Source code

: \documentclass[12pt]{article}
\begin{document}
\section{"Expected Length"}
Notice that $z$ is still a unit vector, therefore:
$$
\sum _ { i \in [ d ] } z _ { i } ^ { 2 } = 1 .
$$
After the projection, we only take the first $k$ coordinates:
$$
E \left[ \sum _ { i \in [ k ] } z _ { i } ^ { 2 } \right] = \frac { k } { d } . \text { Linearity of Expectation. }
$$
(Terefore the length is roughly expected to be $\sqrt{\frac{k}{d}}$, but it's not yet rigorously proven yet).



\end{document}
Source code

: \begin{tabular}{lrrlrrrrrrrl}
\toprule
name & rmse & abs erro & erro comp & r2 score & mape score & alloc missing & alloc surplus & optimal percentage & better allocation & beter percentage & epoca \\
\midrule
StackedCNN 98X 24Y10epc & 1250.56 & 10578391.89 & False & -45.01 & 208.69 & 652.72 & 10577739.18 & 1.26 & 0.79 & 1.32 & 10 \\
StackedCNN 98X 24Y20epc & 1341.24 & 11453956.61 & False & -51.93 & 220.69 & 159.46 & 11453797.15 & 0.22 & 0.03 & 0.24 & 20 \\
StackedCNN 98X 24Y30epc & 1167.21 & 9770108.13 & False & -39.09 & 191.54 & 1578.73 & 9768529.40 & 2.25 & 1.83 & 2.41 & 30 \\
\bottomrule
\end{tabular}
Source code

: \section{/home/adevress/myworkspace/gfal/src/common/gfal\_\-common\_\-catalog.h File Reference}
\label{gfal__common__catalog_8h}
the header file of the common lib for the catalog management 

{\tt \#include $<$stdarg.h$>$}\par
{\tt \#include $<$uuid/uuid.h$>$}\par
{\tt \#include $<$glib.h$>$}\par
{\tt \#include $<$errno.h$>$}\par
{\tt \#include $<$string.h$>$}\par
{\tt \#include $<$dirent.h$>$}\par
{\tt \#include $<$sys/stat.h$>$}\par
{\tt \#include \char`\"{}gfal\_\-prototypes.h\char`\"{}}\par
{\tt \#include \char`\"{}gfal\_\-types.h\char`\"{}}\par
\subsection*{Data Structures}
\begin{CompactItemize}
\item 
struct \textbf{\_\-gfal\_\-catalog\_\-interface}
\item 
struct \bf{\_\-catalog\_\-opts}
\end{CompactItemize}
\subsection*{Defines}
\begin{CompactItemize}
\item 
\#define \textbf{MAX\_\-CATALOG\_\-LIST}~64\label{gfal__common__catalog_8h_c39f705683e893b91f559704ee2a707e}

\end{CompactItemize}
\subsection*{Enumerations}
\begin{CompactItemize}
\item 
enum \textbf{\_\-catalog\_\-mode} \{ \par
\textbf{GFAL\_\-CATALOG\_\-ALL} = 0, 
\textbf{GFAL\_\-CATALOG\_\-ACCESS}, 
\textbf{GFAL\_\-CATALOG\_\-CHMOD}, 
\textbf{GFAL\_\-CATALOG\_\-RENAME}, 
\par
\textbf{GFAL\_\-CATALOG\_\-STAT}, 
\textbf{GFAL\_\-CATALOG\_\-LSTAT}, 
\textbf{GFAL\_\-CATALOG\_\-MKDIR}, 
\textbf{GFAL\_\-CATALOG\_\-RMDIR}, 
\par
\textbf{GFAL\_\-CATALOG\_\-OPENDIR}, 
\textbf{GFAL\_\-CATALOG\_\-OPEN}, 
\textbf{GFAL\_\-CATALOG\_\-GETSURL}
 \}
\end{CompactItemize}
========================
▶ What to work on:
In the listing above, find every line with the word "False" and copy it out.

▶ Worked solution:
StackedCNN 98X 24Y10epc & 1250.56 & 10578391.89 & False & -45.01 & 208.69 & 652.72 & 10577739.18 & 1.26 & 0.79 & 1.32 & 10 \\
StackedCNN 98X 24Y20epc & 1341.24 & 11453956.61 & False & -51.93 & 220.69 & 159.46 & 11453797.15 & 0.22 & 0.03 & 0.24 & 20 \\
StackedCNN 98X 24Y30epc & 1167.21 & 9770108.13 & False & -39.09 & 191.54 & 1578.73 & 9768529.40 & 2.25 & 1.83 & 2.41 & 30 \\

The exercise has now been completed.